You might have seen the Atlantic’s recent article on the digital collection, curation, and analysis of archaeological data. The article emphasizes the massive size of datasets that are being collected particularly with digital methods, and it highlights a few points that will be familiar to archaeologists: we work and think at various scales, many of us are invested in new technological approaches to data, and often whatever documentation we can produce and preserve is all that will remain when the original record is destroyed by the process of our research (or by war, terrorism, or climate change). The article cites projects with data points that are apparently in the billions because of digital techniques—but of course our datasets can become unwieldy even with traditional methods once you take into account decades of research at a site or investigate questions across broad geographic areas. This article speaks to both the research potential of massive datasets, and the logistical challenges they can pose at all levels.
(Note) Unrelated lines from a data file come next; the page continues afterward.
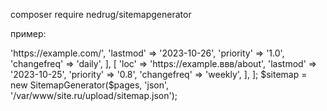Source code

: composer require nedrug/sitemapgenerator

пример:
<?php
namespace Nedrug\Sitemapgenerator;
require 'vendor/autoload.php';
$pages = [
    [
        'loc' => 'https://example.com/',
        'lastmod' => '2023-10-26',
        'priority' => '1.0',
        'changefreq' => 'daily',
    ],
    [
        'loc' => 'https://example.ввв/about',
        'lastmod' => '2023-10-25',
        'priority' => '0.8',
        'changefreq' => 'weekly',
    ],
];
$sitemap = new SitemapGenerator($pages, 'json', '/var/www/site.ru/upload/sitemap.json');

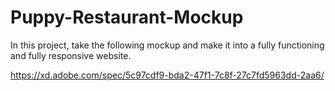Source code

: # Puppy-Restaurant-Mockup
In this project, take the following mockup and make it into a fully functioning and fully responsive website.

  https://xd.adobe.com/spec/5c97cdf9-bda2-47f1-7c8f-27c7fd5963dd-2aa6/

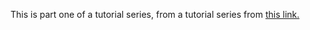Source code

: This is part one of a tutorial series, from a tutorial series from [this link.](https://dev.to/tallangroberg/using-stripe-to-make-credit-card-charges-part-1-3mgd)



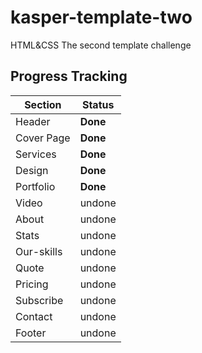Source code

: # kasper-template-two
HTML&amp;CSS The second template challenge

## Progress Tracking 

| Section | Status |
| --- | --- |
|Header|**Done**|
|Cover Page| **Done**|
|Services| **Done**|
|Design | **Done**|
|Portfolio| **Done** |
|Video |undone|
|About |undone| 
|Stats |undone| 
|Our-skills |undone| 
|Quote |undone|
|Pricing |undone| 
|Subscribe |undone| 
|Contact |undone|
|Footer |undone|
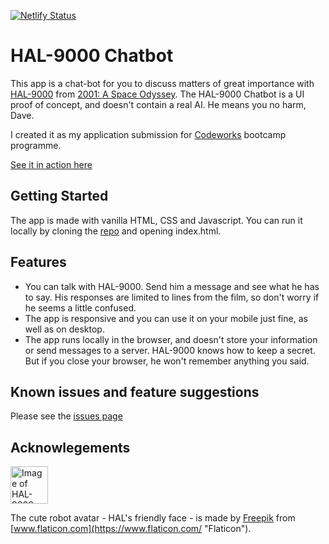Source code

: [![Netlify Status](https://api.netlify.com/api/v1/badges/567de1d0-3762-49c9-8539-4290f84d063d/deploy-status)](https://app.netlify.com/sites/hal-9000-chatbot/deploys)

# HAL-9000 Chatbot

This app is a chat-bot for you to discuss matters of great importance with [HAL-9000](https://en.wikipedia.org/wiki/HAL_9000) from [2001: A Space Odyssey](<https://en.wikipedia.org/wiki/2001:_A_Space_Odyssey_(film)>).
The HAL-9000 Chatbot is a UI proof of concept, and doesn't contain a real AI. He means you no harm, Dave.

I created it as my application submission for [Codeworks](https://codeworks.me/) bootcamp programme.

[See it in action here](https://hal-9000-chatbot.netlify.app/)

## Getting Started

The app is made with vanilla HTML, CSS and Javascript. You can run it locally by cloning the [repo](https://github.com/AlexKMarshall/hal-9000-chatbot) and opening index.html.

## Features

- You can talk with HAL-9000. Send him a message and see what he has to say. His responses are limited to lines from
  the film, so don't worry if he seems a little confused.
- The app is responsive and you can use it on your mobile just fine, as well as on desktop.
- The app runs locally in the browser, and doesn't store your information or send messages to a server.
  HAL-9000 knows how to keep a secret. But if you close your browser, he won't remember anything you said.

## Known issues and feature suggestions

Please see the [issues page](https://github.com/AlexKMarshall/hal-9000-chatbot/issues)

## Acknowlegements

<img src="https://alexkmarshall.github.io/hal-9000-chatbot/images/robot-red.svg" alt="Image of HAL-9000" width="60" height="60"/>

The cute robot avatar - HAL's friendly face - is made by [Freepik](https://www.flaticon.com/authors/freepik "Freepik") from [www.flaticon.com](https://www.flaticon.com/ "Flaticon").
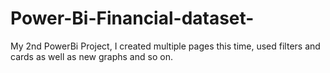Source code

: # Power-Bi-Financial-dataset-
My 2nd PowerBi Project, I created multiple pages this time, used filters and cards as well as new graphs and so on.
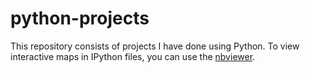 # python-projects
This repository consists of projects I have done using Python. To view interactive maps in IPython files, you can use the [nbviewer](https://nbviewer.jupyter.org/).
I thought of this article during a meeting of a class in “Responsible Conduct of Research and Scholarship.” The class is a new department requirement related to federal research funding, and so the inclusion of data management is no surprise if you consider the increasing attention paid to this component of NSF grant proposals. In the first session we touched on ways to plan for data management early on in a research project, whether that means selecting stable file formats or making informant information anonymous (for those anthropologists who work with the living). This can be especially challenging as a graduate student; many of us are planning the first project that we will be executing independently, and bringing from its earliest stages through to the end. What steps do we need to take to anticipate the management of data that we have yet to collect, and which will likely end up taking a different form than we expect when we first formulate the project?
So the third thing that brings me to this topic is my own research. Having finished my fieldwork in December, I am now committing most of my time to lab-based sorting and analysis, along with organizing field notes and photographs and databases—and at the same time writing proposals, revising my 3 year life plan every other week, and otherwise trying to stay in touch with the big picture. Trying to balance these drastically different conceptual and practical scales really makes it clear how much effort can go into managing all the details of a project and the data it generates, and how critical it is to do that well in order to transition smoothly to analyzing and synthesizing those results, and then to making them available in a form that could be useful to others.
If I were starting all over tomorrow, I can think of (at least) a few things I would do differently with regards to record keeping and planning for database management. I think some big challenges for graduate students directing research are accurately estimating the scale and volume of data that will result, and developing systems of organization that will continue to make sense if strategies for sampling evolve over different phases of the project. Most of my work in this area has depended not on formal training but on observing the practices of other projects, remembering things that were difficult when I’ve worked with other datasets, and spending hours fiddling around with my tables in Access.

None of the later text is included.